Drug resistance and relapse is common in cancer treatments with chemotherapeutics, and while drug combinations with naturally occurring, differentiation-inducing retinoic acid (RA) provide remission-free cures for one type of liquid tumor, solid tumors present major problems for delivery. Here, inspired by filoviruses that can be microns in length, flexible filomicelles that self-assemble from an amphiphilic block copolymer (PEG-PCL) are shown to effectively deliver RA and paclitaxel (TAX) to several solid tumor models, particularly in the liver. These hydrophobic compounds synergistically load into the cores of the elongated micelles, and the coloaded micelles prove most effective at causing cell death, ploidy, and durable regression of tumors compared to free drugs or to separately loaded drugs. RA-TAX filomicelles also reduce mortality of human lung or liver derived cancers engrafted at liver, intraperitoneal, and subcutaneous sites in immunodeficient mice. In vitro studies show that the dual drug micelles effectively suppress proliferation while upregulating a generic differentiation marker. The results highlight the potency of dual-loaded filomicelles in killing cancer cells or else driving their differentiation away from growth.

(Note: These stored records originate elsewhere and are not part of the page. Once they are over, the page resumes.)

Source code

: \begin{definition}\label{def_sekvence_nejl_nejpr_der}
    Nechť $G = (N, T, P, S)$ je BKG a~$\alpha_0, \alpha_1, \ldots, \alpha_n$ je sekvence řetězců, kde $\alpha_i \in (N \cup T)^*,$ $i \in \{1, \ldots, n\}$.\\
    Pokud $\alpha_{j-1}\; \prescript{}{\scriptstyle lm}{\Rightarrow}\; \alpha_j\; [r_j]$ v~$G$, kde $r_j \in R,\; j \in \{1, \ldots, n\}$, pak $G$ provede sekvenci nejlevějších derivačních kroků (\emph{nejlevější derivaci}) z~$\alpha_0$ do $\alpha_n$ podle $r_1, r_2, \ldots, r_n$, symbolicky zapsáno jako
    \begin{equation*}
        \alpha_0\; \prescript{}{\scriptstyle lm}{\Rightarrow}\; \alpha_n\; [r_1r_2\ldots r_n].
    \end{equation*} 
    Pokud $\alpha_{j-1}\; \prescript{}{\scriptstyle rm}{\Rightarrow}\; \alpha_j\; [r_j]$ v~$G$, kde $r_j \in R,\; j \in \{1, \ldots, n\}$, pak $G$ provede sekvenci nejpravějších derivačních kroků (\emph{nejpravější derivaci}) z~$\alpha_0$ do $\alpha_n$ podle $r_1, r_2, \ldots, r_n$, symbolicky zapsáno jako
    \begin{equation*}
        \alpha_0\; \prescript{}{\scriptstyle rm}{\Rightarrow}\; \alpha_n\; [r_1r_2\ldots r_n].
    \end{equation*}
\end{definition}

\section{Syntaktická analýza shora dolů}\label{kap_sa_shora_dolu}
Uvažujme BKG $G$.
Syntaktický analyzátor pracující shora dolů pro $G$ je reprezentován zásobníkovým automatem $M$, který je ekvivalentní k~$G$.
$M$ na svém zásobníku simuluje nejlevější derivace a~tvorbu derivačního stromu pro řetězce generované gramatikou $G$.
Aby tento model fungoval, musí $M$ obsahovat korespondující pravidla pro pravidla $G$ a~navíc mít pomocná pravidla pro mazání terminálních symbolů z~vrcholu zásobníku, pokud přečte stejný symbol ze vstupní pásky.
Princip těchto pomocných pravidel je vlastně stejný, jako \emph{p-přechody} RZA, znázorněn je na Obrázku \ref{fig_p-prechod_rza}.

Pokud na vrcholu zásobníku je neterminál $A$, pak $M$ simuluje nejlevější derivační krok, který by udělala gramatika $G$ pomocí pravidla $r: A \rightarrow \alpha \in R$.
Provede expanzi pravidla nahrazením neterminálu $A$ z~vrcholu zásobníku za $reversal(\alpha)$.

511. Engineered Donor Marrow Macrophages Phagocytose Cancer Cells and Aggressively Shrink Solid Tumor Xenografts Compared to Tumor Associated Macrophages

Cell-based immunotherapies such as those based on engineered T-cells appear safe and often effective against liquid tumors. In solid tumors, macrophages are typically abundant, but the density of tumor associated macrophages (TAMs) correlates with poor clinical outcomes as they promote tumor growth, immunosuppression, and are nonphagocytic. In our studies, less differentiated donor marrow phagocytes are engineered to target tumors and selectively phagocytose cancer cells. Xenograft tumors were made on the flanks of NSG mice using a tdTomato human lung carcinoma cell line (A549). Systemic injections of anti-human IgG (anti-hum) with large tumors (~70 mm2) showed no effect on tumor growth. However, systemic injection of bone marrow from donor NSG mice together with biweekly anti-hum treatments effectively stopped growth of the solid tumors. Replacing anti-hum with a non-specific antibody had no effect on tumor growth. Based on tdTomato signal intensity within macrophages isolated from tumors, 10-fold more donor macrophages are phagocytic compared to resident TAMs (2-3% are phagocytic). Since cancer cells express on their surface ‘self’ markers that limit the phagocytosis of these cells, we inhibited the ‘self’ receptors on the injected donor phagocytes prior to systemic injection of the donor marrow. This combination of ‘self’-receptor inhibition with anti-hum causes a rapid decrease in tumor burden, shrinking tumors by ~40% in just 10 days compared to a similar growth of untreated tumors in the same time period. The anti-hum injection was again necessary as injection of a non-specific antibody failed to affect tumor growth. Tumor analysis showed that >85% of macrophages that were ‘self’-receptor inhibited had phagocytosed the tdTomato A549 cells, which is ~30-fold greater than resident macrophages. Importantly, these cell therapy treatments appear safe with no significant decreases in hematocrit or platelets, which is unlike the anemia that has been reported upon systemic injection of ‘self’ inhibitors. Our results thus suggest that therapies based on engineered macrophages can be safe and effective against solid tumors if three requirements are met: a phagocytic phenotype, target opsonization, and inhibition of ‘self’ signaling.